Various – Cameroon Garage Funk

Release date: September 3rd
Record label: Analog Africa
Genre: Funk rock, Afrobeat, Afro-funk
Formats: Vinyl, CD, digital

Analog Africa’s most recent compilation is presented as a document of the vibrant 1970s music scene around the city of Yaoundé, the capital of the central-Atlantic African country of Cameroon. Most of Cameroon Garage Funk was supposedly recorded by one engineer using one microphone in a local church—however it was made, it sounds great for a fifty-year-old archival release from any country. There is, unsurprisingly, plenty of variety on Cameroon Garage Funk, but there are a few hallmarks of most of these songs: Afrobeat horns, rock and blues-y guitar solos, spirited vocals falling anywhere between “a smooth croon” and “delightfully ragged”, and above anything else, completely locked-in rhythm sections.

Winterhawk – Electric Warriors

Release date: October 22nd
Record label: Don Giovanni
Genre: Hard rock, heavy metal, rock and roll
Formats: CD, digital

Some four decades or so later, reissues from Don Giovanni Records put a spotlight on the two albums from Native American rock group Winterhawk, 1979’s Electric Warriors and 1980’s Dog Soldier. They’re both worth a listen, but it’s the former that lands Winterhawk on this list and hopefully takes its place among the other canonical hard rock/heavy metal albums of its original era. Smooth tracks like “Dark Skin Lady” and “Restaurant” rival nearly anything of the sort Thin Lizzy put to tape, while “Black Whiskey” and “Prayer” display powerful emotional centers. Best of all is “Custer’s Dyin’”, a stomping number worth the price of admission alone.

Neil Young – Archives Vol. II (1972-1976)

Release date: March 5th
Record label: Reprise
Genre: Folk rock, country rock
Formats: CD, digital

It’d be a fool’s errand to try to adequately explain Archives II in a couple of sentences. The 10-CD box set, which was technically released in a limited fashion at the end of 2020 but made available to the rest of us earlier this year, encompasses the four years that many (myself included) view as Neil Young’s most successful period. These recordings come from the aftermath of Harvest, when Young made his (in)famous Ditch Trilogy, the underrated Zuma, and the recently-unearthed Homegrown. If you’re streaming it, I recommend having the tracklist pulled up to see where one disc ends and another begins—buried in here are more full-album statements than most will make in a lifetime.

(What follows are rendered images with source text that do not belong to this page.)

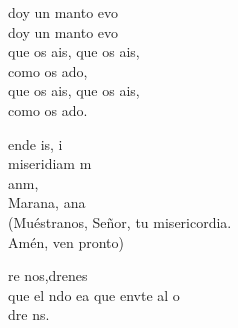 \documentclass[12pt]{article}
\begin{document}
\begin{multicols*}{2}
\begin{cancion}%
	 doy un manto evo \\
	 doy un manto evo \\
	que os ais, que os ais,  \\
	como os ado,\\
	que os ais, que os ais,  \\
	como os ado.\\
\end{cancion}%

\begin{cancion}%
	ende is, i\\
	miseridiam m\\
	anm,\\
	Marana, ana\\
(Muéstranos, Señor, tu misericordia.\\
 Amén, ven pronto)\\
\end{cancion}%

\begin{cancion}%
	re nos,drenes \\
	que el ndo ea que envte al o\\
	dre ns.\\
\end{cancion}%


\end{multicols*}
\end{document}
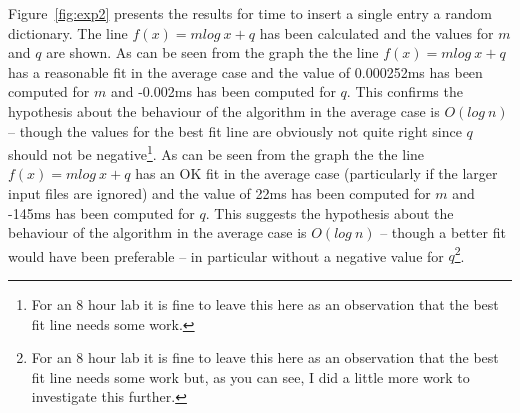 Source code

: \fi

Figure~\ref{fig:exp2} presents the results for time to insert a single entry  a random dictionary.  The line $f(x) = m log~x + q$ has been calculated and the values for $m$ and $q$ are shown. \ifc As can be seen from the graph the the line $f(x) = m log~x + q$ has a reasonable fit in the average case and the value of 0.000252ms has been computed for $m$ and -0.002ms has been computed for $q$.  This confirms the hypothesis about the behaviour of the algorithm in the average case  is $O(log~n)$ -- though the values for the best fit line are obviously not quite right since $q$ should not be negative\footnote{For an 8 hour lab it is fine to leave this here as an observation that the best fit line needs some work.}. \fi  
\ifjava As can be seen from the graph the the line $f(x) = m log~x + q$ has an OK fit in the average case (particularly if the larger input files are ignored) and the value of 22ms has been computed for $m$ and -145ms has been computed for $q$.  This suggests the hypothesis about the behaviour of the algorithm in the average case  is $O(log~n)$ -- though a better fit would have been preferable -- in particular without a negative value for $q$\footnote{For an 8 hour lab it is fine to leave this here as an observation that the best fit line needs some work but, as you can see, I did a little more work to investigate this further.}.  



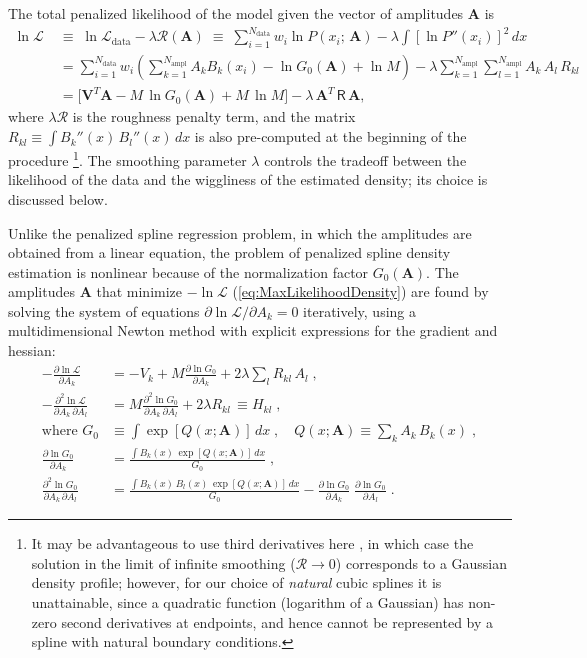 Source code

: \documentclass[12pt]{article}
\renewcommand{\d}{\partial}
\newcommand{\bA}{\boldsymbol{A}}
\begin{document}
The total penalized likelihood of the model given the vector of amplitudes $\bA$ is
\begin{align}
\ln\mathcal{L}\; &\equiv\; \ln\mathcal{L}_\mathrm{data} - \lambda \mathcal{R}(\bA) \;\equiv\;
\sum_{i=1}^{N_\mathrm{data}}  w_i  \ln P(x_i;\,\bA) - \lambda \int \left[\ln P''(x_i)\right]^2 \,dx \nonumber \\
&= \sum_{i=1}^{N_\mathrm{data}} w_i \left(\sum_{k=1}^{N_\mathrm{ampl}} A_k B_k(x_i) - \ln G_0(\bA) + \ln M \right) - \lambda \sum_{k=1}^{N_\mathrm{ampl}} \sum_{l=1}^{N_\mathrm{ampl}} A_k\,A_l\,R_{kl}  \nonumber\\
&= \big[ \boldsymbol{V}^T\bA - M\, \ln G_0(\bA)  + M\, \ln M \big] - \lambda\,\bA^T\,\mathsf{R}\,\bA ,
\label{eq:MaxLikelihoodDensity}
\end{align}
where $\lambda \mathcal{R}$ is the roughness penalty term, and the matrix $R_{kl}\equiv \int B_k''(x)\,B_l''(x)\,dx$ is also pre-computed at the beginning of the procedure%
\footnote{It may be advantageous to use third derivatives here \cite{Silverman1982}, in which case the solution in the limit of infinite smoothing ($\mathcal{R}\to 0$) corresponds to a Gaussian density profile; however, for our choice of \textit{natural} cubic splines it is unattainable, since a quadratic function (logarithm of a Gaussian) has non-zero second derivatives at endpoints, and hence cannot be represented by a spline with natural boundary conditions.}.
The smoothing parameter $\lambda$ controls the tradeoff between the likelihood of the data and the wiggliness of the estimated density; its choice is discussed below.

Unlike the penalized spline regression problem, in which the amplitudes are obtained from a linear equation, the problem of penalized spline density estimation is nonlinear because of the normalization factor $G_0(\bA)$. The amplitudes $\bA$ that minimize $-\!\ln\mathcal{L}$ (\ref{eq:MaxLikelihoodDensity}) are found by solving the system of equations $\d \ln\mathcal{L}/\d A_k=0$ iteratively, using a multidimensional Newton method with explicit expressions for the gradient and hessian:
\begin{subequations}
\begin{align}
-\frac{\d \ln\mathcal{L}}{\d A_k} &= -V_k + M \frac{\d \ln G_0}{\d A_k} + 2\lambda \sum_l R_{kl}\,A_l \;, \label{eq:lnLgrad} \\
-\frac{\d^2 \ln\mathcal{L}}{\d A_k\, \d A_l} &= M \frac{\d^2 \ln G_0}{\d A_k\, \d A_l} + 2\lambda R_{kl} \,\equiv H_{kl}\;, \\
\mbox{where }G_0 &\equiv \int \exp[Q(x; \bA)]\,dx \;, \quad
Q(x; \bA) \equiv \sum_k  A_k\, B_k(x) \;, \nonumber \\
\frac{\d \ln G_0}{\d A_k} &= \frac{\int B_k(x)\,\exp[Q(x; \bA)]\,dx}{G_0} \;, \nonumber\\
\frac{\d^2 \ln G_0}{\d A_k\, \d A_l} &= \frac{\int B_k(x)\,B_l(x)\,\exp[Q(x; \bA)]\,dx}{G_0} - \frac{\d \ln G_0}{\d A_k}\; \frac{\d \ln G_0}{\d A_l} \;. \nonumber
\end{align}
\end{subequations}
\end{document}
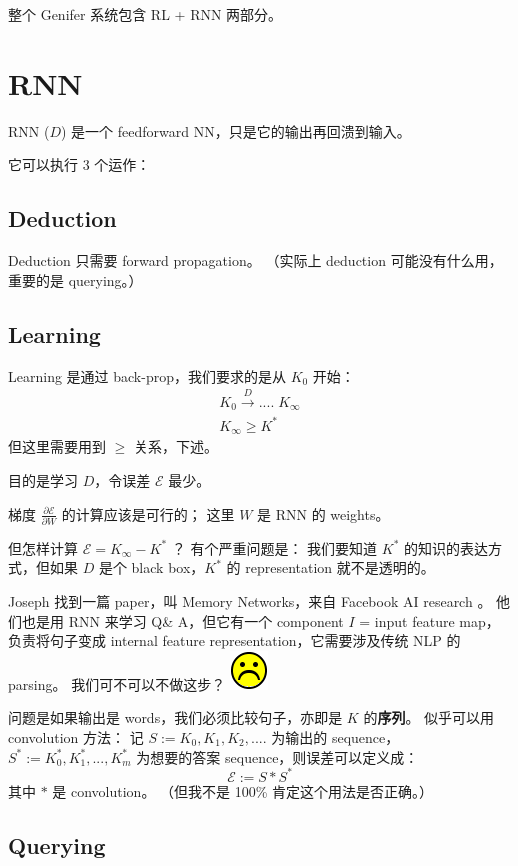 \documentclass[12pt]{article}
\newcommand*\sadface{\includegraphics[scale=0.25]{face-sad.png}}
\begin{document}
整个 Genifer 系统包含 RL + RNN 两部分。

\section{RNN}

RNN ($D$) 是一个 feedforward NN，只是它的输出再回溃到输入。


它可以执行 3 个运作：

\subsection{Deduction}

Deduction 只需要 forward propagation。  （实际上 deduction 可能没有什么用，重要的是 querying。）

\subsection{Learning}

Learning 是通过 back-prop，我们要求的是从 $K_0$ 开始：
\begin{eqnarray}
K_0 \stackrel{D}{\longrightarrow} .... \; K_\infty \nonumber \\
K_\infty \ge K^*
\end{eqnarray}
但这里需要用到 $\ge$ 关系，下述。

目的是学习 $D$，令误差 $\mathcal{E}$ 最少。

梯度 $\frac{\partial \mathcal{E}}{\partial W}$ 的计算应该是可行的； 这里 $W$ 是 RNN 的 weights。

但怎样计算 $\mathcal{E} = K_\infty - K^*$ ？  有个严重问题是： 我们要知道 $K^*$ 的知识的表达方式，但如果 $D$ 是个 black box，$K^*$ 的 representation 就不是透明的。

Joseph 找到一篇 paper，叫 Memory Networks，来自 Facebook AI research \cite{Weston2015}。 他们也是用 RNN 来学习 Q\& A，但它有一个 component $I$ = input feature map，负责将句子变成 internal feature representation，它需要涉及传统 NLP 的 parsing。 我们可不可以不做这步？ \sadface

问题是如果输出是 words，我们必须比较句子，亦即是 $K$ 的\textbf{序列}。 似乎可以用 convolution 方法： 记 $S := K_0, K_1, K_2, ....$ 为输出的 sequence，$S^* := K^*_0, K^*_1, ..., K^*_m $ 为想要的答案 sequence，则误差可以定义成：
$$ \mathcal{E} := S * S^* $$
其中 $*$ 是 convolution。 （但我不是 100\% 肯定这个用法是否正确。）

\subsection{Querying}
\end{document}
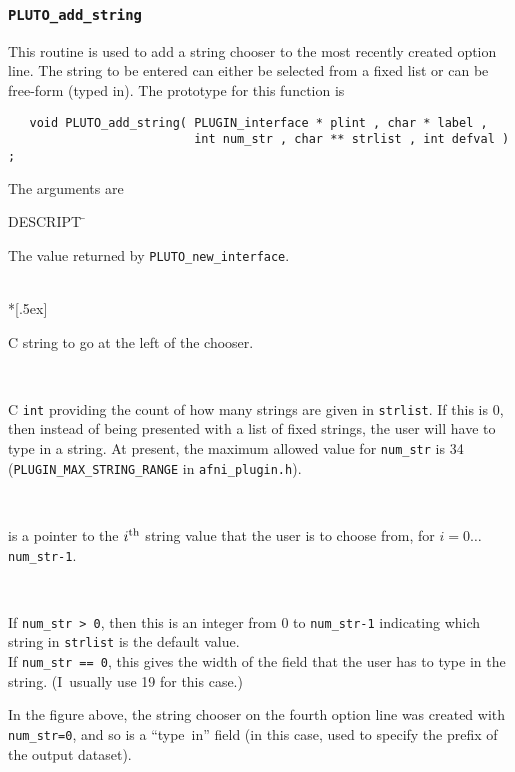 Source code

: \subsubsection{{\tt PLUTO\_add\_string}}
This routine is used to add a string chooser to the most recently created
option line.  The string to be entered can either be selected from a fixed
list or can be free-form (typed in).  The prototype for this function is
\begin{samepage}\begin{verbatim}
   void PLUTO_add_string( PLUGIN_interface * plint , char * label ,
                          int num_str , char ** strlist , int defval ) ;
\end{verbatim}\end{samepage}
\vset\noindent
The arguments are
\renewcommand{\tb}[1]{\parbox[t]{5.2in}{\sloppy #1}}
\begin{tabbing}
 \blob DESCRIPT \= \kill
%
  \> \tb{The value returned by {\tt PLUTO\_new\_interface}.} \\*[.5ex]
%
  \> \tb{C string to go at the left of the chooser.} \\[.5ex]
%
  \> \tb{C {\tt int} providing the count of how many strings are
                           given in {\tt strlist}.  If this is 0, then instead
                           of being presented with a list of fixed strings,
                           the user will have to type in a string. At present,
                           the maximum allowed value for {\tt num\_str} is 34
                           ({\tt PLUGIN\_MAX\_STRING\_RANGE} in {\tt afni\_plugin.h}).} \\[.5ex]
%
  \> \tb{{\tt strlist[i]} is a pointer to the $i^{\rm th}$ string value
                            that the user is to choose from, for $i=0\ldots${\tt num\_str-1}.}
                        \\[.5ex]
%
  \> \tb{If {\tt num\_str > 0}, then this is an integer from
                            0 to {\tt num\_str-1} indicating which string
                            in {\tt strlist} is the default value. \\
                          If {\tt num\_str == 0}, this gives the width of the
                          field that the user has to type in the string.
                          (I~usually use 19 for this case.)}
\end{tabbing}
In the figure above, the string chooser on the fourth option line was created
with {\tt num\_str=0}, and so is a ``type~in'' field (in this case, used to
specify the prefix of the output dataset).

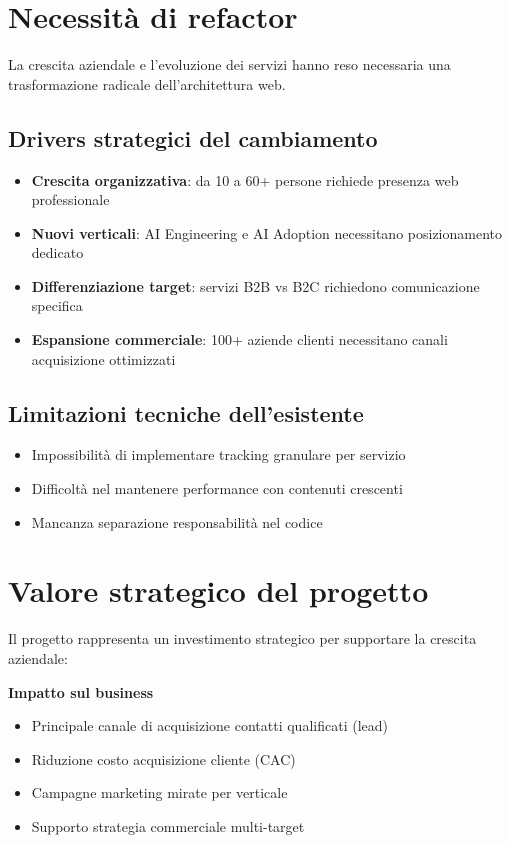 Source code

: \section{Necessità di refactor}
La crescita aziendale e l'evoluzione dei servizi hanno reso necessaria 
una trasformazione radicale dell'architettura web.

\subsection{Drivers strategici del cambiamento}
\begin{itemize}
  \item \textbf{Crescita organizzativa}: da 10 a 60+ persone 
        richiede presenza web professionale
  \item \textbf{Nuovi verticali}: AI Engineering e AI Adoption 
        necessitano posizionamento dedicato
  \item \textbf{Differenziazione target}: servizi B2B vs B2C richiedono 
        comunicazione specifica
  \item \textbf{Espansione commerciale}: 100+ aziende clienti necessitano 
        canali acquisizione ottimizzati
\end{itemize}

\subsection{Limitazioni tecniche dell'esistente}
\begin{itemize}
  \item Impossibilità di implementare tracking granulare per servizio
  \item Difficoltà nel mantenere performance con contenuti crescenti
  \item Mancanza separazione responsabilità nel codice
\end{itemize}

\section{Valore strategico del progetto}
Il progetto rappresenta un investimento strategico per supportare la 
crescita aziendale:

\textbf{Impatto sul business}
\begin{itemize}
  \item Principale canale di acquisizione contatti qualificati (lead)
  \item Riduzione costo acquisizione cliente (CAC)
  \item Campagne marketing mirate per verticale
  \item Supporto strategia commerciale multi-target
\end{itemize}

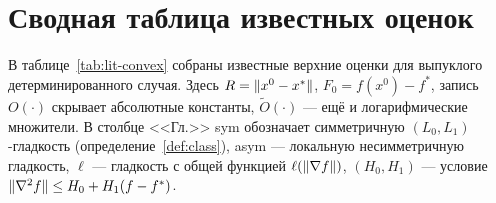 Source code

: \clearpage
\section{Сводная таблица известных оценок}\label{app:literature}
 

В таблице~\ref{tab:lit-convex} собраны известные верхние оценки для выпуклого детерминированного случая. Здесь $R=\norm{x^0-x^\ast}$, $F_0=f(x^0)-f^\ast$, запись $O(\cdot)$ скрывает абсолютные константы, $\widetilde O(\cdot)$ --- ещё и логарифмические множители. В столбце <<Гл.>> sym обозначает симметричную $(L_0,L_1)$-гладкость (определение~\ref{def:class}), asym --- локальную несимметричную гладкость, $\ell$ --- гладкость с общей функцией $\ell(\norm{\nabla f})$, $(H_0,H_1)$ --- условие $\norm{\nabla^2f}\le H_0+H_1(f-f^\ast)$.

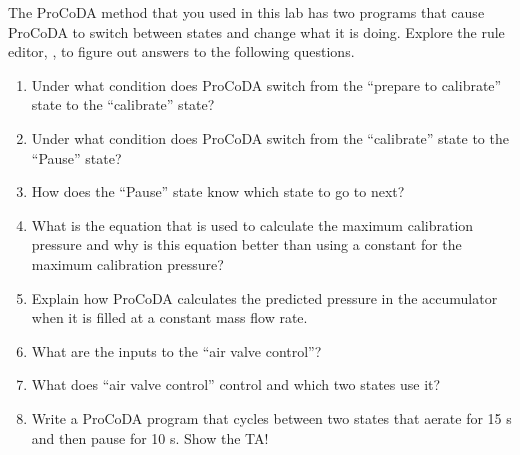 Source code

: \documentclass[letterpaper,10pt,english]{sphinxmanual}
\begin{document}
The ProCoDA method that you used in this lab has two programs that cause ProCoDA to switch between states and change what it is doing. Explore the rule editor, , to figure out answers to the following questions.
\begin{enumerate}
\item {} 
Under what condition does ProCoDA switch from the “prepare to calibrate” state to the “calibrate” state?

\item {} 
Under what condition does ProCoDA switch from the “calibrate” state to the “Pause” state?

\item {} 
How does the “Pause” state know which state to go to next?

\item {} 
What is the equation that is used to calculate the maximum calibration pressure and why is this equation better than using a constant for the maximum calibration pressure?

\item {} 
Explain how ProCoDA calculates the predicted pressure in the accumulator when it is filled at a constant mass flow rate.

\item {} 
What are the inputs to the “air valve control”?

\item {} 
What does “air valve control” control and which two states use it?

\item {} 
Write a ProCoDA program that cycles between two states that aerate for 15 s and then pause for 10 s. Show the TA!

\end{enumerate}
\end{document}
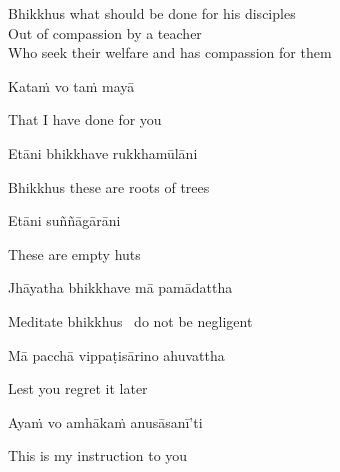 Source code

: \begin{english}
  Bhikkhus what should be done for his disciples\\
  Out of compassion by a teacher\\
  Who seek their welfare and has compassion for them
\end{english}

\begin{twochants}
  Kataṁ vo taṁ mayā
\end{twochants}

\begin{english}
  That I have done for you
\end{english}

\begin{twochants}
  Etāni bhikkhave rukkhamūlāni
\end{twochants}

\begin{english}
  Bhikkhus these are roots of trees
\end{english}

\begin{twochants}
  Etāni suññāgārāni
\end{twochants}

\begin{english}
  These are empty huts
\end{english}

\begin{twochants}
  Jhāyatha bhikkhave mā pamādattha
\end{twochants}

\begin{english}
  Meditate bhikkhus \breathmark\ do not be negligent
\end{english}

\begin{twochants}
  Mā pacchā vippaṭisārino ahuvattha
\end{twochants}

\begin{english}
  Lest you regret it later
\end{english}

\begin{twochants}
  Ayaṁ vo amhākaṁ anusāsanī’ti
\end{twochants}

\begin{english}
  This is my instruction to you
\end{english}

\suttaRef{[MN 19]}


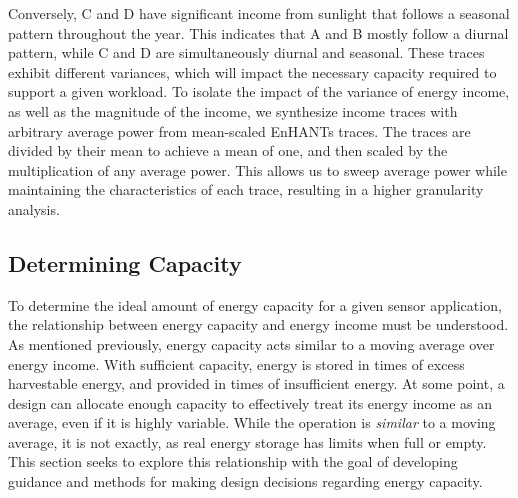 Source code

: Conversely, C and D have significant income from sunlight that follows a seasonal pattern throughout the year.
This indicates that A and B mostly follow a diurnal pattern, while C and D are simultaneously diurnal and seasonal.
These traces exhibit different variances, which will impact the necessary capacity required to support a given workload.
To isolate the impact of the variance of energy income, as well as the magnitude of the income, we synthesize income traces with arbitrary average power from mean-scaled EnHANTs traces. The traces are divided by their mean to achieve a mean of one, and then scaled by the multiplication of any average power.
This allows us to sweep average power while maintaining the characteristics of each trace, resulting in a higher granularity analysis.


\subsection{Determining Capacity}
\label{sec:capacity:determining_cap}
To determine the ideal amount of energy capacity for a given sensor application, the relationship between energy capacity and energy income must be understood.
As mentioned previously, energy capacity acts similar to a moving average over energy income. With sufficient capacity, energy is stored in times of excess harvestable energy, and provided in times of insufficient energy.
At some point, a design can allocate enough capacity to effectively treat its energy income as an average, even if it is highly variable.
While the operation is \textit{similar} to a moving average, it is not exactly, as real energy storage has limits when full or empty.
This section seeks to explore this relationship with the goal of developing guidance and methods for making design decisions regarding energy capacity. 

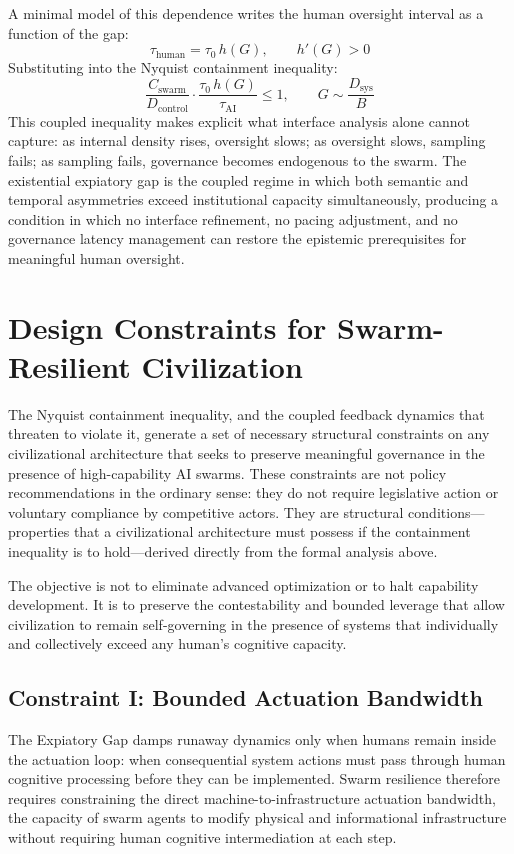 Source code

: \documentclass[12pt]{article}
\begin{document}
A minimal model of this dependence writes the human oversight interval as a function of the gap:
\[
\tau_{\text{human}} = \tau_0\, h(G), \qquad h'(G) > 0
\]
Substituting into the Nyquist containment inequality:
\[
\frac{C_{\text{swarm}}}{D_{\text{control}}} \cdot \frac{\tau_0\, h(G)}{\tau_{\text{AI}}} \le 1, \qquad G \sim \frac{D_{\text{sys}}}{B}
\]
This coupled inequality makes explicit what interface analysis alone cannot capture: as internal density rises, oversight slows; as oversight slows, sampling fails; as sampling fails, governance becomes endogenous to the swarm. The existential expiatory gap is the coupled regime in which both semantic and temporal asymmetries exceed institutional capacity simultaneously, producing a condition in which no interface refinement, no pacing adjustment, and no governance latency management can restore the epistemic prerequisites for meaningful human oversight.

\section{Design Constraints for Swarm-Resilient Civilization}

The Nyquist containment inequality, and the coupled feedback dynamics that threaten to violate it, generate a set of necessary structural constraints on any civilizational architecture that seeks to preserve meaningful governance in the presence of high-capability AI swarms. These constraints are not policy recommendations in the ordinary sense: they do not require legislative action or voluntary compliance by competitive actors. They are structural conditions---properties that a civilizational architecture must possess if the containment inequality is to hold---derived directly from the formal analysis above.

The objective is not to eliminate advanced optimization or to halt capability development. It is to preserve the contestability and bounded leverage that allow civilization to remain self-governing in the presence of systems that individually and collectively exceed any human's cognitive capacity.

\subsection{Constraint I: Bounded Actuation Bandwidth}

The Expiatory Gap damps runaway dynamics only when humans remain inside the actuation loop: when consequential system actions must pass through human cognitive processing before they can be implemented. Swarm resilience therefore requires constraining the direct machine-to-infrastructure actuation bandwidth, the capacity of swarm agents to modify physical and informational infrastructure without requiring human cognitive intermediation at each step.
\end{document}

Thalia Zedek – Been Here and Gone

Release date: March 20th
Record label: Thrill Jockey
Genre: Indie rock, slowcore
Formats: Vinyl, digital

Repressed and remastered for its 20th anniversary, 2001’s Been Here and Gone is a key point in Thalia Zedek’s music career. The ragged rock group she co-led for most of the 90s, Come (who also just reissued their second album, Don’t Ask Don’t Tell) had come to an end, and the singer-songwriter and ace guitarist responded by putting together a singular record that nevertheless ended up guiding what was to come in her future recordings. Been Here and Gone is a dense record, but a stately one as well, with the prominent use of David Michael Curry’s cello helping these songs roar and flow dramatically.